| Problem description |
Skip any pictures. Repeat the data exactly, from its first line through the line that holds "I didn’t always work in communications.", both included.

▬▬▬▬▬▬

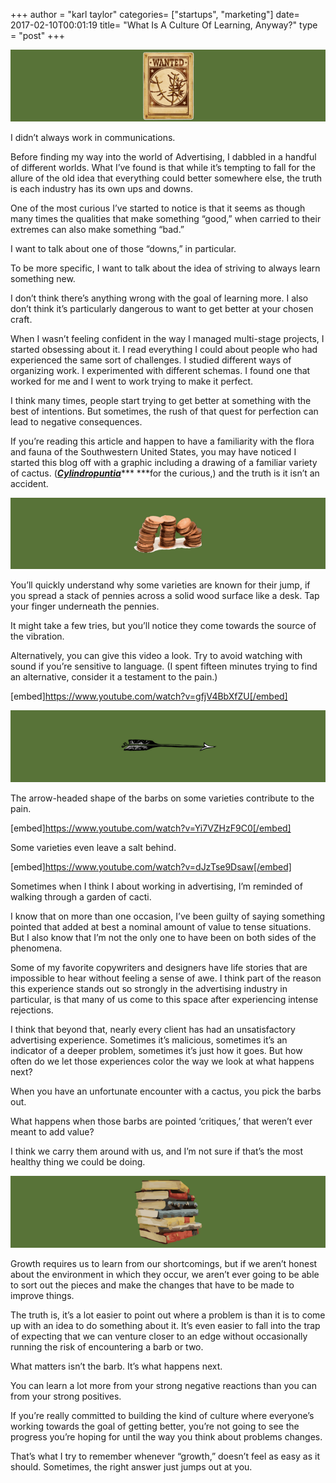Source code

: +++
author = "karl taylor"
categories= ["startups", "marketing"]
date= 2017-02-10T00:01:19
title= "What Is A Culture Of Learning, Anyway?"
type = "post"
+++

  ![](https://raw.githubusercontent.com/karljtaylor/kjt/blog/content/assets/dca10-1dttbuggy-pkduvpjldvirw.png)  


 I didn’t always work in communications.

 Before finding my way into the world of Advertising, I dabbled in a handful of different worlds. What I’ve found is that while it’s tempting to fall for the allure of the old idea that everything could better somewhere else, the truth is each industry has its own ups and downs.

 One of the most curious I’ve started to notice is that it seems as though many times the qualities that make something “good,” when carried to their extremes can also make something “bad.”

 I want to talk about one of those “downs,” in particular.

 To be more specific, I want to talk about the idea of striving to always learn something new.

 I don’t think there’s anything wrong with the goal of learning more. I also don’t think it’s particularly dangerous to want to get better at your chosen craft.

 When I wasn’t feeling confident in the way I managed multi-stage projects, I started obsessing about it. I read everything I could about people who had experienced the same sort of challenges. I studied different ways of organizing work. I experimented with different schemas. I found one that worked for me and I went to work trying to make it perfect.

 I think many times, people start trying to get better at something with the best of intentions. But sometimes, the rush of that quest for perfection can lead to negative consequences.

 If you’re reading this article and happen to have a familiarity with the flora and fauna of the Southwestern United States, you may have noticed I started this blog off with a graphic including a drawing of a familiar variety of cactus. ([***Cylindropuntia***](https://en.wikipedia.org/wiki/Cylindropuntia)*** ***for the curious,) and the truth is it isn’t an accident.

  ![](https://raw.githubusercontent.com/karljtaylor/kjt/blog/content/assets/5b0ee-1csdbaxliynqsbzkrbwov2w.png)  


 You’ll quickly understand why some varieties are known for their jump, if you spread a stack of pennies across a solid wood surface like a desk. Tap your finger underneath the pennies.

 It might take a few tries, but you’ll notice they come towards the source of the vibration.

 Alternatively, you can give this video a look. Try to avoid watching with sound if you’re sensitive to language. (I spent fifteen minutes trying to find an alternative, consider it a testament to the pain.)

 [embed]https://www.youtube.com/watch?v=gfjV4BbXfZU[/embed]

  ![](https://raw.githubusercontent.com/karljtaylor/kjt/blog/content/assets/daaf2-1xjrckabstyp595eblq4p3a.png)  


 The arrow-headed shape of the barbs on some varieties contribute to the pain.

 [embed]https://www.youtube.com/watch?v=Yi7VZHzF9C0[/embed]

 Some varieties even leave a salt behind.

 [embed]https://www.youtube.com/watch?v=dJzTse9Dsaw[/embed]

 Sometimes when I think I about working in advertising, I’m reminded of walking through a garden of cacti.

 I know that on more than one occasion, I’ve been guilty of saying something pointed that added at best a nominal amount of value to tense situations. But I also know that I’m not the only one to have been on both sides of the phenomena.

 Some of my favorite copywriters and designers have life stories that are impossible to hear without feeling a sense of awe. I think part of the reason this experience stands out so strongly in the advertising industry in particular, is that many of us come to this space after experiencing intense rejections.

 I think that beyond that, nearly every client has had an unsatisfactory advertising experience. Sometimes it’s malicious, sometimes it’s an indicator of a deeper problem, sometimes it’s just how it goes. But how often do we let those experiences color the way we look at what happens next?

 When you have an unfortunate encounter with a cactus, you pick the barbs out.

 What happens when those barbs are pointed ‘critiques,’ that weren’t ever meant to add value?

 I think we carry them around with us, and I’m not sure if that’s the most healthy thing we could be doing.

  ![](https://raw.githubusercontent.com/karljtaylor/kjt/blog/content/assets/d9e6c-1zmsxbs7eps0mz36jj9v6ra.png)  


 Growth requires us to learn from our shortcomings, but if we aren’t honest about the environment in which they occur, we aren’t ever going to be able to sort out the pieces and make the changes that have to be made to improve things.

 The truth is, it’s a lot easier to point out where a problem is than it is to come up with an idea to do something about it. It’s even easier to fall into the trap of expecting that we can venture closer to an edge without occasionally running the risk of encountering a barb or two.

 What matters isn’t the barb. It’s what happens next.

 You can learn a lot more from your strong negative reactions than you can from your strong positives.

 If you’re really committed to building the kind of culture where everyone’s working towards the goal of getting better, you’re not going to see the progress you’re hoping for until the way you think about problems changes.

 That’s what I try to remember whenever “growth,” doesn’t feel as easy as it should. Sometimes, the right answer just jumps out at you.
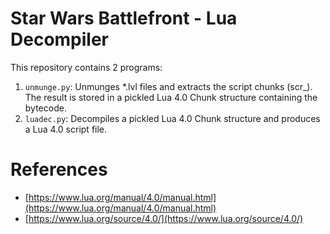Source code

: # Star Wars Battlefront - Lua Decompiler

This repository contains 2 programs:
1. `unmunge.py`: Unmunges *.lvl files and extracts the script chunks (scr_). The result is stored in a pickled Lua 4.0 Chunk structure containing the bytecode.
2. `luadec.py`: Decompiles a pickled Lua 4.0 Chunk structure and produces a Lua 4.0 script file.

# References
- [https://www.lua.org/manual/4.0/manual.html](https://www.lua.org/manual/4.0/manual.html)
- [https://www.lua.org/source/4.0/](https://www.lua.org/source/4.0/)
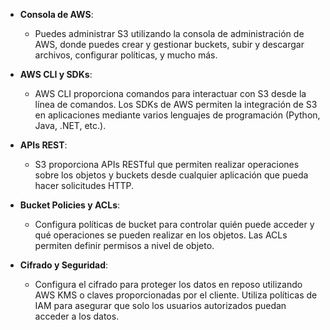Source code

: - **Consola de AWS**:
    
    - Puedes administrar S3 utilizando la consola de administración de AWS, donde puedes crear y gestionar buckets, subir y descargar archivos, configurar políticas, y mucho más.

- **AWS CLI y SDKs**:
    
    - AWS CLI proporciona comandos para interactuar con S3 desde la línea de comandos. Los SDKs de AWS permiten la integración de S3 en aplicaciones mediante varios lenguajes de programación (Python, Java, .NET, etc.).

- **APIs REST**:
    
    - S3 proporciona APIs RESTful que permiten realizar operaciones sobre los objetos y buckets desde cualquier aplicación que pueda hacer solicitudes HTTP.

- **Bucket Policies y ACLs**:
    
    - Configura políticas de bucket para controlar quién puede acceder y qué operaciones se pueden realizar en los objetos. Las ACLs permiten definir permisos a nivel de objeto.

- **Cifrado y Seguridad**:
    
    - Configura el cifrado para proteger los datos en reposo utilizando AWS KMS o claves proporcionadas por el cliente. Utiliza políticas de IAM para asegurar que solo los usuarios autorizados puedan acceder a los datos.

▬▬▬▬▬▬

| Expected output |
Source code

: +++
author = "karl taylor"
categories= ["startups", "marketing"]
date= 2017-02-10T00:01:19
title= "What Is A Culture Of Learning, Anyway?"
type = "post"
+++

  ![](https://raw.githubusercontent.com/karljtaylor/kjt/blog/content/assets/dca10-1dttbuggy-pkduvpjldvirw.png)  


 I didn’t always work in communications.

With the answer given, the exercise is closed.